== TRY IT ==
Look through the entries below and report every line that has "generally".

Items from a data source
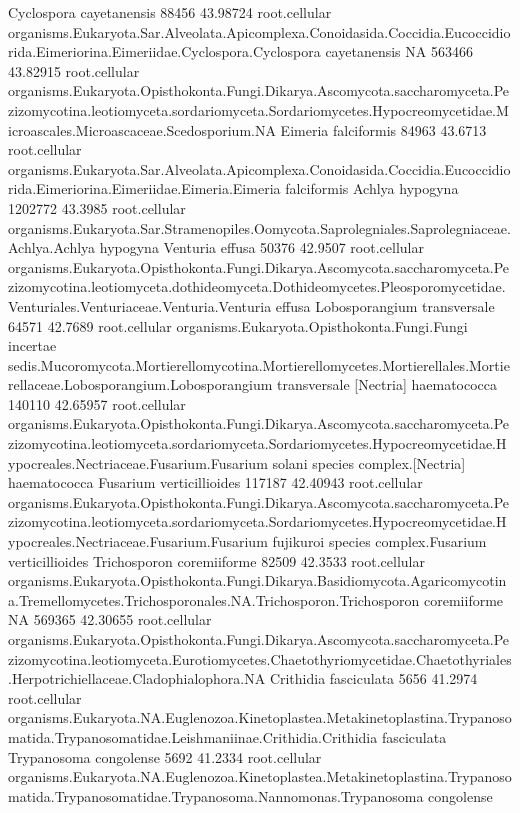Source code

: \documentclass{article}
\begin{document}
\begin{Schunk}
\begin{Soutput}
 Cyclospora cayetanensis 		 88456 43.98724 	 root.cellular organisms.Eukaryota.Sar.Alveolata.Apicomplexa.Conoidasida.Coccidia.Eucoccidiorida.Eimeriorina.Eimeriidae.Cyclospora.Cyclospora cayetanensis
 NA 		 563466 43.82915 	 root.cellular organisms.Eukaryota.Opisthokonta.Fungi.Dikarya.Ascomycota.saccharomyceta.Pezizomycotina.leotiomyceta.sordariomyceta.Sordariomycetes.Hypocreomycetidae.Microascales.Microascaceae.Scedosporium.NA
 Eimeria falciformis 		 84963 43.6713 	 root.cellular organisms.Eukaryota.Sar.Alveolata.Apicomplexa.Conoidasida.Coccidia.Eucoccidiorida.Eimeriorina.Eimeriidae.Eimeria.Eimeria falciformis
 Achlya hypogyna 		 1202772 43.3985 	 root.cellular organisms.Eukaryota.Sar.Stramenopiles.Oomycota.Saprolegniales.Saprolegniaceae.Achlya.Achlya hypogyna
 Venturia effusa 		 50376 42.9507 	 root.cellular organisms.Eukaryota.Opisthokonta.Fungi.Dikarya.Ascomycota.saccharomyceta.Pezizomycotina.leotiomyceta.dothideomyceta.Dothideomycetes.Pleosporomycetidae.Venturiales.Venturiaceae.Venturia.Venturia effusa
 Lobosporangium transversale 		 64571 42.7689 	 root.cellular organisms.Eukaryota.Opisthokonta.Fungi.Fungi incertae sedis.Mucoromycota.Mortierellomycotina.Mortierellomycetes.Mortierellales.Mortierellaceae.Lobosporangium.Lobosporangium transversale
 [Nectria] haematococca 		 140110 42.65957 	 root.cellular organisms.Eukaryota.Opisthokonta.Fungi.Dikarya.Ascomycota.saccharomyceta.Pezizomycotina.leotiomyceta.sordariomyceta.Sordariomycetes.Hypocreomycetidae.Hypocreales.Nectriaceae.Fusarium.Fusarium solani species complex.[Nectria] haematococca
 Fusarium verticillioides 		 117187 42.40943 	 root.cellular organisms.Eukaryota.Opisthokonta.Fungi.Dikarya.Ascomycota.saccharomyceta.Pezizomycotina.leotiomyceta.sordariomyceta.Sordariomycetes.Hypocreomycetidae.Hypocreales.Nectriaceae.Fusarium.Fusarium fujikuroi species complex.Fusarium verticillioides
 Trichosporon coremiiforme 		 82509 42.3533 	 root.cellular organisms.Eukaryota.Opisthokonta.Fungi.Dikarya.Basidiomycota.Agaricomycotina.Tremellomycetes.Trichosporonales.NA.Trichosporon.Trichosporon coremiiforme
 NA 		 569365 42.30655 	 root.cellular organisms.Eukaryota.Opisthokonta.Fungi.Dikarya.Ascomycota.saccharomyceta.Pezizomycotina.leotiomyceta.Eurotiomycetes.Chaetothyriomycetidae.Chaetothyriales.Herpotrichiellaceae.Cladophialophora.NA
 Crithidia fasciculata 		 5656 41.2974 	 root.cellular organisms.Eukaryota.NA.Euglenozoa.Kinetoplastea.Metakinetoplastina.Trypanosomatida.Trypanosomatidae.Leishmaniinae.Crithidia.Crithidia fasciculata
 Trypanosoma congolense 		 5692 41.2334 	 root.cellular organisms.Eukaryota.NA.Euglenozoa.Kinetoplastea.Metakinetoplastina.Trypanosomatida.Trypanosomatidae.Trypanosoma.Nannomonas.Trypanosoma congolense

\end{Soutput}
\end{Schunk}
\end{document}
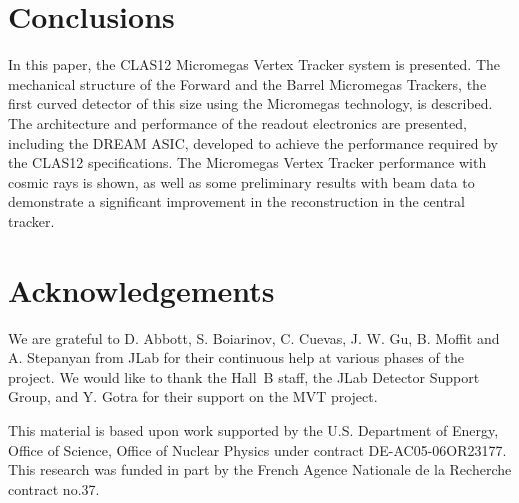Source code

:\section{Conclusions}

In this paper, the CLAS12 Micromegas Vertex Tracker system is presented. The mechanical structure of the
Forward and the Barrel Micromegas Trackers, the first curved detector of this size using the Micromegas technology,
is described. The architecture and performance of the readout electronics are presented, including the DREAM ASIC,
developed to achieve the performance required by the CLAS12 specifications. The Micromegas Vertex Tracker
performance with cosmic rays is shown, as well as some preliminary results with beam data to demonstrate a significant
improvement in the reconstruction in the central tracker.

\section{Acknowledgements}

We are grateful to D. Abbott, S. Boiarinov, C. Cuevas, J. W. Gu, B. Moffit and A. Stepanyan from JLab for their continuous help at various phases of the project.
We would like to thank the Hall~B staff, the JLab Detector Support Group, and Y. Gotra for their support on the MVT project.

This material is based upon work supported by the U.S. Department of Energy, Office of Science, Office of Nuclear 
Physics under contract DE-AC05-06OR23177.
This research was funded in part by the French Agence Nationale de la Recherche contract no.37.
---
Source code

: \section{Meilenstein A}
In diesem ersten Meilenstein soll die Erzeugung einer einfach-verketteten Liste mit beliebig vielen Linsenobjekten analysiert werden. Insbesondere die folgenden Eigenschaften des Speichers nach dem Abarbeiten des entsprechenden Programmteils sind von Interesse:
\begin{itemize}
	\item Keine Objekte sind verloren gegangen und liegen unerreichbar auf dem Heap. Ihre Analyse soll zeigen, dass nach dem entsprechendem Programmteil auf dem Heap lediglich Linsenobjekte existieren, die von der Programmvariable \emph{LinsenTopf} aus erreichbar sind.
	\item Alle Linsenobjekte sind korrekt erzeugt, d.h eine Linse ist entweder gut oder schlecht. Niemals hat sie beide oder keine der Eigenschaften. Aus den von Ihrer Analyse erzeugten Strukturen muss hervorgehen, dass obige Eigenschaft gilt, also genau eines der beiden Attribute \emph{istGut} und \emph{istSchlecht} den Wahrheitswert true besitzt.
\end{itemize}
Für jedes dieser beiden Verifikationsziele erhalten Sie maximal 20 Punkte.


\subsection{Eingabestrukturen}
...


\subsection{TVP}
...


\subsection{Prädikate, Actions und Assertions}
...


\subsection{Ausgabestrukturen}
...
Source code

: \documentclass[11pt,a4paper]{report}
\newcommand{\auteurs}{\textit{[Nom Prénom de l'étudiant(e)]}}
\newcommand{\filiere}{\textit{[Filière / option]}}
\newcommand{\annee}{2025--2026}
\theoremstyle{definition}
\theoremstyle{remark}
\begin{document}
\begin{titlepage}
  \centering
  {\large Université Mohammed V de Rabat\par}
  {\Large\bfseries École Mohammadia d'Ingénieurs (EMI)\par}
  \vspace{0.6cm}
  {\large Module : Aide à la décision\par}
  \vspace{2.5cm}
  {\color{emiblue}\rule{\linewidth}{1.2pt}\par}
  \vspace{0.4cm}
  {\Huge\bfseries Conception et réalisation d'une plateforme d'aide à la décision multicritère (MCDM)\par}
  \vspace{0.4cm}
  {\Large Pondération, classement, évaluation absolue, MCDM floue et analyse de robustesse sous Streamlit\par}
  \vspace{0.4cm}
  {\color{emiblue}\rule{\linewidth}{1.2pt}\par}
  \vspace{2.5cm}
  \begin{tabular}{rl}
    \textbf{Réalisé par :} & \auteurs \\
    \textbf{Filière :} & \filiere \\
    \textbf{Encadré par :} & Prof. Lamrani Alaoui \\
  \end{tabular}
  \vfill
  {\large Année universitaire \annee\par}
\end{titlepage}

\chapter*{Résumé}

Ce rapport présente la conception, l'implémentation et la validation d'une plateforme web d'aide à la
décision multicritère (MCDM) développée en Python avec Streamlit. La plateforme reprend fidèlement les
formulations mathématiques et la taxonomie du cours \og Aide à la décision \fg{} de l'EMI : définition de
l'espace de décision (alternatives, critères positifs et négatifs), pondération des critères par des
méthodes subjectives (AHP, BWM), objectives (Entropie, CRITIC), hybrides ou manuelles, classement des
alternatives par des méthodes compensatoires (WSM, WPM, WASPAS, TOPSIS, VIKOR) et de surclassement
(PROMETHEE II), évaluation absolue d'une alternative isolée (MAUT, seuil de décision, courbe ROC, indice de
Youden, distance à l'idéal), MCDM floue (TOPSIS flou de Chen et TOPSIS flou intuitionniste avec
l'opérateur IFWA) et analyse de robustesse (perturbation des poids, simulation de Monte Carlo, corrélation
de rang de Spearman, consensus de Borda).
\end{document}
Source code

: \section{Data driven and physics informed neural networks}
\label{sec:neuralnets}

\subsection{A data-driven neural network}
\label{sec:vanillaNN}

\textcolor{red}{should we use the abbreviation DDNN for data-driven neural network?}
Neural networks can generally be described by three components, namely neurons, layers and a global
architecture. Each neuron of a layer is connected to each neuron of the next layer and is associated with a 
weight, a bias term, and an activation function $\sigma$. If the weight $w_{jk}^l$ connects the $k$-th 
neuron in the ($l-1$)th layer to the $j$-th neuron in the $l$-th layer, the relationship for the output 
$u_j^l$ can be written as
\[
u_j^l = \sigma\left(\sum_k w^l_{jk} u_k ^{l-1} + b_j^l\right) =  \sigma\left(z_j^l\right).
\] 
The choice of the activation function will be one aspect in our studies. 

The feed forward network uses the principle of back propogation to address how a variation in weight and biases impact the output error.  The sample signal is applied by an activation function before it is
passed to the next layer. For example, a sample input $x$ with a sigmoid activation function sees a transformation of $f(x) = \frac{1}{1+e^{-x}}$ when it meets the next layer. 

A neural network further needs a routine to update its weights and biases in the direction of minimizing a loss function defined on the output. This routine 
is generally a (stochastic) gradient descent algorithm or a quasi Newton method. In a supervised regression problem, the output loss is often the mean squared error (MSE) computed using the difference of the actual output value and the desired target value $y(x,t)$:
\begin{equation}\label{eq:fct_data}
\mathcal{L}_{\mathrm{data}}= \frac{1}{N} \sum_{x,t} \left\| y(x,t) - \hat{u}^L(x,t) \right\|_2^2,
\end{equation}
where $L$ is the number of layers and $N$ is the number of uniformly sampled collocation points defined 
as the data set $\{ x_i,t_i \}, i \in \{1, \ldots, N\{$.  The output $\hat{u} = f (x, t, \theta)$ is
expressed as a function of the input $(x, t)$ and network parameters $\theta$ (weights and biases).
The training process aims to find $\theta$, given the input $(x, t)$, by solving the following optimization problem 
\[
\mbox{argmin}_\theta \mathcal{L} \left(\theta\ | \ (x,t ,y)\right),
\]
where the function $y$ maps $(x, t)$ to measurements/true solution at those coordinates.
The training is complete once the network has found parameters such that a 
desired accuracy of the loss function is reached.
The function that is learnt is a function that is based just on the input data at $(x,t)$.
==
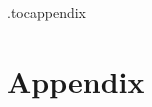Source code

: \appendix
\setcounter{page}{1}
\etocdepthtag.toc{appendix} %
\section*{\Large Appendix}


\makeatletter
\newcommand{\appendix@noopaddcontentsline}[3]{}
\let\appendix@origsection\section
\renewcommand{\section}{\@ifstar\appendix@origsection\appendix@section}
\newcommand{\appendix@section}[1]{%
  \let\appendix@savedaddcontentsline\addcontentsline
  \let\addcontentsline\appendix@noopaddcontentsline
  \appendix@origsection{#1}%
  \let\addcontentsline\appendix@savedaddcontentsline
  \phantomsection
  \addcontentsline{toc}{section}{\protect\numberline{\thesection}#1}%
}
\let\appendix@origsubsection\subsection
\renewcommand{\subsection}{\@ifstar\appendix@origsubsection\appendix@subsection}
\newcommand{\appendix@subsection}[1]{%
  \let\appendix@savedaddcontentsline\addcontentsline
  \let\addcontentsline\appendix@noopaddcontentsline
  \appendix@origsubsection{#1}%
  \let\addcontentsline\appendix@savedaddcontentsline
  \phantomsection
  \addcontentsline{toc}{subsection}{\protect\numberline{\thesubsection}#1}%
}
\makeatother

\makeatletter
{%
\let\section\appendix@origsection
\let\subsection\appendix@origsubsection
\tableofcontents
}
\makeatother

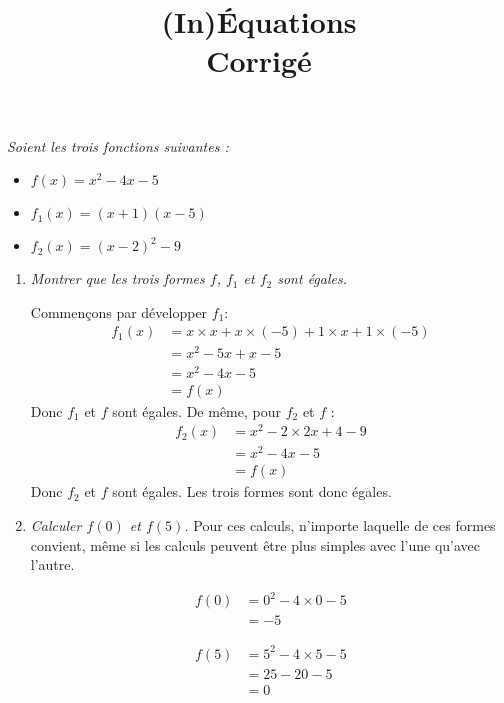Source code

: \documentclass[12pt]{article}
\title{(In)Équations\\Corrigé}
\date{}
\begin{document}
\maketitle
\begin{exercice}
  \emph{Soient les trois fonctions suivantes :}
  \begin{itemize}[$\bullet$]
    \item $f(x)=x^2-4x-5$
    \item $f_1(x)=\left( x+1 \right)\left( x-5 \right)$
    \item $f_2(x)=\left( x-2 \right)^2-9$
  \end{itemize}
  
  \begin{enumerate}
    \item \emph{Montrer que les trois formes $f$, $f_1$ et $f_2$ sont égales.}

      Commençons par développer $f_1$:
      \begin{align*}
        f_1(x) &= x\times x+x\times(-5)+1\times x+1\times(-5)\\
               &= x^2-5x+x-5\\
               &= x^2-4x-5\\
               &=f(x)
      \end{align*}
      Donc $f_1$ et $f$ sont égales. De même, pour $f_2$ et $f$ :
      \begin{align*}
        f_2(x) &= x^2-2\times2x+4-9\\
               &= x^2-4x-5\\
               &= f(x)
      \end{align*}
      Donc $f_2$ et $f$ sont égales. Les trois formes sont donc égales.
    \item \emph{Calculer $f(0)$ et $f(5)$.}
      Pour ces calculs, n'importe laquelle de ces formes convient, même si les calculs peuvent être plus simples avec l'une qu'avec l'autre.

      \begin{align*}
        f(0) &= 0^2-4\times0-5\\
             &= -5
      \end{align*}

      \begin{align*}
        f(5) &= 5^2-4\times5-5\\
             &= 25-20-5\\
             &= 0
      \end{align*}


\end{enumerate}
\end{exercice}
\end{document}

== SOLUTION TO THIS TASK ==
Neural networks can generally be described by three components, namely neurons, layers and a global
is generally a (stochastic) gradient descent algorithm or a quasi Newton method. In a supervised regression problem, the output loss is often the mean squared error (MSE) computed using the difference of the actual output value and the desired target value $y(x,t)$:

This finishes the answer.